ESG is increasingly important for Board Members. According to The Sustainability Board Report 2022, 80% of boards have an ESG committee, 27% of board members served on a relevant committee and 45% of those on such a committee were engaged. What were the others doing?
It’s also increasingly apparent that boards and executives are navigating without the right data and insights. Boston Consulting Group reported that over 90% of companies do not measure their greenhouse gas (GHG) emissions accurately and it is not just emissions data that is misrepresented. GIST Impact’s analysis of 56 mining companies worldwide revealed that only three accurately account for waste generation, which is a more significant cost to society than the industry’s GHG emissions.

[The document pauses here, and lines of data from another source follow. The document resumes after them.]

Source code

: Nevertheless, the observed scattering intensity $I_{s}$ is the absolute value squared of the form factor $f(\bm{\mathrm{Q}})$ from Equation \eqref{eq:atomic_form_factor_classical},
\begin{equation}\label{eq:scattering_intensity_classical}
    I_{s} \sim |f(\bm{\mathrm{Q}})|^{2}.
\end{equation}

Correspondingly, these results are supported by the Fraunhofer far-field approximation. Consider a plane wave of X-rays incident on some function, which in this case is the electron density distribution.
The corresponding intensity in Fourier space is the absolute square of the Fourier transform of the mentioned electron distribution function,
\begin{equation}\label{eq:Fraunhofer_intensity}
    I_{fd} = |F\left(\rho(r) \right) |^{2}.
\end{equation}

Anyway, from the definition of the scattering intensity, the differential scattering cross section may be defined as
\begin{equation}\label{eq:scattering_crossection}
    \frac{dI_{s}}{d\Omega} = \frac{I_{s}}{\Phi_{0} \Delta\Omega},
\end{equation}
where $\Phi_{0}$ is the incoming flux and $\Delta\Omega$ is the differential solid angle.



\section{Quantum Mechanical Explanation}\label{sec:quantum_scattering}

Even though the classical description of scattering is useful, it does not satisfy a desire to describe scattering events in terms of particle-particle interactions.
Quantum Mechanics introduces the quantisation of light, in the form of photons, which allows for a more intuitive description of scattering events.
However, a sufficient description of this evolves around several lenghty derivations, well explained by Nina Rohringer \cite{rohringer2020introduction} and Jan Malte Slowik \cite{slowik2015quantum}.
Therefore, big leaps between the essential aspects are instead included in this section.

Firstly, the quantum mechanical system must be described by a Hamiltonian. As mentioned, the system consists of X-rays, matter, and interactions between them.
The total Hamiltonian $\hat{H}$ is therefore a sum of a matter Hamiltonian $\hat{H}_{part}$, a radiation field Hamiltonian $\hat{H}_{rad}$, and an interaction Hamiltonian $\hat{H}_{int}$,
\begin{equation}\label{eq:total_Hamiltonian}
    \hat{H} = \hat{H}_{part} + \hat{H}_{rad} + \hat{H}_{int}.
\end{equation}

As a result, boards may be overestimating the sustainable earnings of their companies.
Today’s externalities are tomorrow’s risks and the day after’s losses, and the likelihood of rising taxes, levies, offset costs and reparations is expected to hurt earnings in the coming years. The costs of offsetting GHG emissions may be the first to be realised, but charges for water usage, generating waste, and water, land and air pollution are all expected to rise. The impact of biodiversity loss as a result of a company’s activities is also increasingly in focus.
Boards need to know the monetary value of negative externalities and the likelihood and timing of when they will be realised. Box-ticking ESG data for regulatory reporting is not going to provide these answers and active leadership is required rather than simple compliance, as noted by the Nasdaq Centre for Board Excellence.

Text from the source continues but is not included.